A dopamine D2 receptor mutation was recently identified in a family with a novel hyperkinetic movement disorder (Mov Disord 36: 729-739, 2021). That allelic variant D2-I 212 F is a constitutively active and G protein-biased receptor. We now describe mice engineered using CRISPR-Cas9-mediated gene editing technology to carry the D2-I 212 F variant, Drd2 I212F mice. The mice exhibited gait abnormalities resembling those in other mouse models of chorea and/or dystonia, and had striatal D2 receptor expression that was decreased ~30% per Drd2 I212F allele. Electrically evoked inhibitory postsynaptic conductances in midbrain dopamine neurons and striatum from Drd2 I212F mice, caused by G protein activation of potassium channels, exhibited slow kinetics (e.g., ~4-6 fold slower decay) compared to Drd2 +/+ mice. Current decay initiated by photolytic release of the D2 antagonist sulpiride from CyHQ-sulpiride was also ~4-fold slower in midbrain slices from Drd2 I212F mice than Drd2 +/+ mice.
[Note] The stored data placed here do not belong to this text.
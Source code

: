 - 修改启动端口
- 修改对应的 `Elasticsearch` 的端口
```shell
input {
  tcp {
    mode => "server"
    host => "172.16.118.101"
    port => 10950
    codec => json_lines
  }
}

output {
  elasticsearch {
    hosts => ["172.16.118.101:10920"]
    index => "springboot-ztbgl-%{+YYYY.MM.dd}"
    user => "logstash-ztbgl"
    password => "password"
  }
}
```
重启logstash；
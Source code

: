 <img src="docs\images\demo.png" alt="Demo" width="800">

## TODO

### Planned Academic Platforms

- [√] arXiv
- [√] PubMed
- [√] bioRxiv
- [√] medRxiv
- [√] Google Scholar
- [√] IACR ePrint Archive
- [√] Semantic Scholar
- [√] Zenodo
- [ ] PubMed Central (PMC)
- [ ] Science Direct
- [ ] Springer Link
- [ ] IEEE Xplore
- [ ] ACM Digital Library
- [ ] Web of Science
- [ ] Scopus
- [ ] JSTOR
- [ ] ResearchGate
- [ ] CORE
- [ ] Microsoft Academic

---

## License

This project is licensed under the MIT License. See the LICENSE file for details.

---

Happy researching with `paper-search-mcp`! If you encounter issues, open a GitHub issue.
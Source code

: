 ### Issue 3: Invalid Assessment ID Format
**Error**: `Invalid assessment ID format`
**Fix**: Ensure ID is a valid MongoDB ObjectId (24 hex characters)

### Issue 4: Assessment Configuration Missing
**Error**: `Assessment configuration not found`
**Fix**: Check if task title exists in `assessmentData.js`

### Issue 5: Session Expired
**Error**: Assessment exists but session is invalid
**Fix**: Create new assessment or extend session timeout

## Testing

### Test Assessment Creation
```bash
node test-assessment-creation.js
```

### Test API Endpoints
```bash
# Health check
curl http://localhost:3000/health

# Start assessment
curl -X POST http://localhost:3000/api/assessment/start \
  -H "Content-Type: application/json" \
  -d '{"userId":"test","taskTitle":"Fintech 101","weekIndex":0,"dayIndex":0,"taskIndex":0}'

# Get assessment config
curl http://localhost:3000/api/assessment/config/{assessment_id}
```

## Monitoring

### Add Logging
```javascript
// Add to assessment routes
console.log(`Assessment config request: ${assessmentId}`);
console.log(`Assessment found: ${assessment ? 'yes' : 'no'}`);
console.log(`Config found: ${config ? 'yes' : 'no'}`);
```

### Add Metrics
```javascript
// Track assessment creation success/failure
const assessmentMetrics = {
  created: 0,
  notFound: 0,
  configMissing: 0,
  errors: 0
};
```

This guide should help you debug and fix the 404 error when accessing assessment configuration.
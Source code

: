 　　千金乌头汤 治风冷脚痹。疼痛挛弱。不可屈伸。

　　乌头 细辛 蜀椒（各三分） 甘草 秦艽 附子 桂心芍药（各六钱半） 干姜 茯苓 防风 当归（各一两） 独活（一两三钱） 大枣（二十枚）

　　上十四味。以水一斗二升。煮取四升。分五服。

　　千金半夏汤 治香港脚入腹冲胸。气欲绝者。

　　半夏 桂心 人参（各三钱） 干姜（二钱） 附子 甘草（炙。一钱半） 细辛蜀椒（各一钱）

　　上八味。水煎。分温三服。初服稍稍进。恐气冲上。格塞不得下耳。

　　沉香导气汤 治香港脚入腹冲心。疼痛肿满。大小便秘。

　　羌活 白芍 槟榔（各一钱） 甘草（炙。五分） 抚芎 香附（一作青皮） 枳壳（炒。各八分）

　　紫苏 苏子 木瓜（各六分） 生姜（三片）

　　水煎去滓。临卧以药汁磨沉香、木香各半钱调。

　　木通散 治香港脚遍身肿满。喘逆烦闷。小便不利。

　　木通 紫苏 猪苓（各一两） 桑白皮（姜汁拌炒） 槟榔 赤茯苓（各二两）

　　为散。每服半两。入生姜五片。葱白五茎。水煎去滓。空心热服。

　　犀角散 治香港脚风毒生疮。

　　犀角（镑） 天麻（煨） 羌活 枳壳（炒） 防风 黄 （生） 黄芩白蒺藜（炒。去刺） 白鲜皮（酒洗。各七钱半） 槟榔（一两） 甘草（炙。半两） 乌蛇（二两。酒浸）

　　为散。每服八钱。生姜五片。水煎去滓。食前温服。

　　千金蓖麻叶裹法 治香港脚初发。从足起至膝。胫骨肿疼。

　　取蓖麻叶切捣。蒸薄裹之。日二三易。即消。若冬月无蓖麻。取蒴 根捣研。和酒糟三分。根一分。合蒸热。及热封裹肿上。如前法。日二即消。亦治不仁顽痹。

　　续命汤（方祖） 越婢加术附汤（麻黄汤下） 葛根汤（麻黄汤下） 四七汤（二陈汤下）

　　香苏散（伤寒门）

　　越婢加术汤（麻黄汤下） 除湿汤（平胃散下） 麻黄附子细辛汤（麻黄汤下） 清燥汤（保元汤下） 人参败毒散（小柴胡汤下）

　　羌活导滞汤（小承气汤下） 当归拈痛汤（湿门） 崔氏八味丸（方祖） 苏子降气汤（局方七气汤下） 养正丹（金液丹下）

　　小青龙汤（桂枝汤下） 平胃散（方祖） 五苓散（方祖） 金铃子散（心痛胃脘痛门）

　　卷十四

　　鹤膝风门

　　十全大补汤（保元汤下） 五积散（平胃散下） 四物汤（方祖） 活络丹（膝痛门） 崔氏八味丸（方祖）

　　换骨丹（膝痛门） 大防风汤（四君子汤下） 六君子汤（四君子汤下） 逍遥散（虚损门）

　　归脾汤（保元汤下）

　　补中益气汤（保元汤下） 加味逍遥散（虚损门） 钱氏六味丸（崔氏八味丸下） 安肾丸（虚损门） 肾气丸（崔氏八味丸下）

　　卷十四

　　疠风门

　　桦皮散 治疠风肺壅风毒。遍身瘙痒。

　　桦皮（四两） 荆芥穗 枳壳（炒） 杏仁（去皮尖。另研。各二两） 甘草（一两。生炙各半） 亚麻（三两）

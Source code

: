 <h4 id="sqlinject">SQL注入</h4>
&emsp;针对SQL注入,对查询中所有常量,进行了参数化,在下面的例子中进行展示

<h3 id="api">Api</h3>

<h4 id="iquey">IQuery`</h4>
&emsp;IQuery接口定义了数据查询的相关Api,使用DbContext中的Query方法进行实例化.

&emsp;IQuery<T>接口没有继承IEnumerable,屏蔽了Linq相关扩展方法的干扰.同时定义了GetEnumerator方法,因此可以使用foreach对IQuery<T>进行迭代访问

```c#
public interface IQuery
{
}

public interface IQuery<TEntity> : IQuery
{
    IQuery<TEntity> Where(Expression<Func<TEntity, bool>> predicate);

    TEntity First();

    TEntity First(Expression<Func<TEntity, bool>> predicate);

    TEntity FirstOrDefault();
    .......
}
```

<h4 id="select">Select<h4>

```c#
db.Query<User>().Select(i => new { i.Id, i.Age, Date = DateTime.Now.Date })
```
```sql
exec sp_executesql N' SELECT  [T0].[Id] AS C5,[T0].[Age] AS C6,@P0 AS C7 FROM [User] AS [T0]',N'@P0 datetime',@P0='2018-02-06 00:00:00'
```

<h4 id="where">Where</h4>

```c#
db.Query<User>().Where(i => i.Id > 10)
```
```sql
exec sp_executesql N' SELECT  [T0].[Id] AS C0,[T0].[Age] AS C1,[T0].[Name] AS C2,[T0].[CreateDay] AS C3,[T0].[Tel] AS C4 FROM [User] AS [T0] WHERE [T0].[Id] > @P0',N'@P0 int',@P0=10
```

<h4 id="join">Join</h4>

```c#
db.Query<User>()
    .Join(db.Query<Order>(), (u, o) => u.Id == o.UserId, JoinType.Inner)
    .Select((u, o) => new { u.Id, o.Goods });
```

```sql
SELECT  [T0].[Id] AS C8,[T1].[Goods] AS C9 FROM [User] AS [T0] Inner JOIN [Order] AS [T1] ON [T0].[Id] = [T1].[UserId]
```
Furthermore, in contrast to Drd2 +/+ mice in which dopamine is several-fold more potent at neurons in the nucleus accumbens than in the dorsal striatum, reflecting activation of Ga o vs. Ga i , dopamine had similar potencies in those two brain regions of Drd2 I212F mice. Repeated cocaine treatment, which decreases dopamine potency in the nucleus accumbens of Drd2 +/+ mice, had no effect on dopamine potency in Drd2 I212F mice. The results demonstrate the pathogenicity of the D2-I 212 F mutation and the utility of this mouse model for investigating the role of pathogenic DRD2 variants in early-onset hyperkinetic movement disorders. Significance Statement We recently identified the first dopamine receptor mutation believed to cause a movement disorder, D2-I 212 F. The mutation makes receptor activation of G protein-mediated signaling more efficient. To confirm the pathogenesis of D2-I 212 F, we now report that mice carrying this mutation have gait abnormalities consistent with the clinical phenotype. The mutation also profoundly alters D2 receptor expression and function in vivo. This mouse model will be useful for further characterization of the mutant receptor and for evaluation of potential therapeutic drugs.